According to Cabot's CEO, the commitment to maintaining its position as a leading producer of natural gas in North America is essential to growth and prominence in the long-term future. The commitment to increasing its market share and production rates despite the current low prices in the industry is reassuring in the least. The resistance to be dissuaded by the low prices should give investors' confidence in Cabot's commitment to its identity and business model or operations looking toward the future. Cabot increased production by 58% in comparison to Q1 of 2011. Cabot increased growth in natural gas by 55% and increased its growth in liquids by 138% as well. Rather than be inundated and held hostage by the prices in the natural gas market, Cabot understands the potential and need to grow in the oil and LNG markets as well. Those numbers only included a few days of new production in April from its Marcellus play.
Cabot is focused on increasing full year production by 35 to 50% by 2013. Most of its capital is for drilling in its Marcellus play while the remainder will go toward oil in Eagle Ford and Marmaton. Cabot currently has seven rigs in its plays in Texas, Pennsylvania and Oklahoma. Cabot has over 30 wells for oil in Texas already. Natural gas is the primary focus right now but all extraneous capital is being put toward development in the oil industry. Cabot plans to add or participate in another 20 to 25 wells for Eagle Ford by 2013 aside from its joint venture with EOG (EOG) in Texas. Maximizing the drilling opportunities from its current acreage and increasing production and transportation efficiency are key initiatives for Cabot in 2012. The 2013 budget will have an increased allocation for liquid drilling. Due diligence and scientific research guide Cabot in finding the most promising fractures in the continent.
Cabot's new stake in the Constitution Pipeline Company LLC will also help improve its stock price and operations throughout 2012 and beyond. The pipeline will connect natural gas production from northeastern Pennsylvania to northeastern markets and should be completed by the year 2015. Cabot has a 25% stake in this new joint venture with Williams Partners (WPZ). William Partners L.P will be responsible for building and maintaining the 121 mile long pipeline and Cabot will be sending 500,000 dekatherms per day through the pipeline. Cabot will benefit by collecting profits and focusing on transportation opposed to being the sole party liable for operational costs. Southwestern Energy (SWN) will also be sending through 150,000 dekatherms per day.

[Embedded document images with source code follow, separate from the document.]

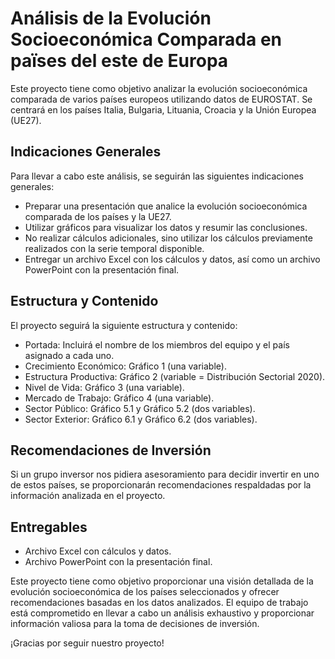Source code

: # Análisis de la Evolución Socioeconómica Comparada en  païses del este de Europa

Este proyecto tiene como objetivo analizar la evolución socioeconómica comparada de varios países europeos utilizando datos de EUROSTAT. Se centrará en los países Italia, Bulgaria, Lituania, Croacia y la Unión Europea (UE27).

## Indicaciones Generales

Para llevar a cabo este análisis, se seguirán las siguientes indicaciones generales:

- Preparar una presentación que analice la evolución socioeconómica comparada de los países y la UE27.
- Utilizar gráficos para visualizar los datos y resumir las conclusiones.
- No realizar cálculos adicionales, sino utilizar los cálculos previamente realizados con la serie temporal disponible.
- Entregar un archivo Excel con los cálculos y datos, así como un archivo PowerPoint con la presentación final.

## Estructura y Contenido

El proyecto seguirá la siguiente estructura y contenido:

- Portada: Incluirá el nombre de los miembros del equipo y el país asignado a cada uno.
- Crecimiento Económico: Gráfico 1 (una variable).
- Estructura Productiva: Gráfico 2 (variable = Distribución Sectorial 2020).
- Nivel de Vida: Gráfico 3 (una variable).
- Mercado de Trabajo: Gráfico 4 (una variable).
- Sector Público: Gráfico 5.1 y Gráfico 5.2 (dos variables).
- Sector Exterior: Gráfico 6.1 y Gráfico 6.2 (dos variables).

## Recomendaciones de Inversión

Si un grupo inversor nos pidiera asesoramiento para decidir invertir en uno de estos países, se proporcionarán recomendaciones respaldadas por la información analizada en el proyecto.

## Entregables

- Archivo Excel con cálculos y datos.
- Archivo PowerPoint con la presentación final.

Este proyecto tiene como objetivo proporcionar una visión detallada de la evolución socioeconómica de los países seleccionados y ofrecer recomendaciones basadas en los datos analizados. El equipo de trabajo está comprometido en llevar a cabo un análisis exhaustivo y proporcionar información valiosa para la toma de decisiones de inversión.

¡Gracias por seguir nuestro proyecto!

The ability to increase revenues and production rates despite low natural gas prices depicts how well Cabot is being managed and positioned for the future. The commitment to stay the course by improving production in its current assets while diversifying its portfolio shows Cabot has a plan for the long-term. The prices in natural gas are extremely cyclical. The 10 year low in prices for 2012 was mostly due to the innovations in shale technology but the change in production mandated by the EPA for the summer months will normalize the pricing again to better match supply and demand. Natural gas and LNG are the rapidly growing markets for the future, as the prices normalize once again Cabot will benefit immensely.
Cabot is positioned as a leader in the E&P industry in North America. Revenues have increased each of the last four quarters supported by record growth in production. There is nothing on the horizon to inhibit this current trend. The bad publicity or litigation attached to the names of competitors like BP (BP) and Chesapeake (CHK) will also help improve Cabot's stock price as more investors look into this industry throughout the year as pricing increases for both oil and gas.
Disclosure: I have no positions in any stocks mentioned, and no plans to initiate any positions within the next 72 hours.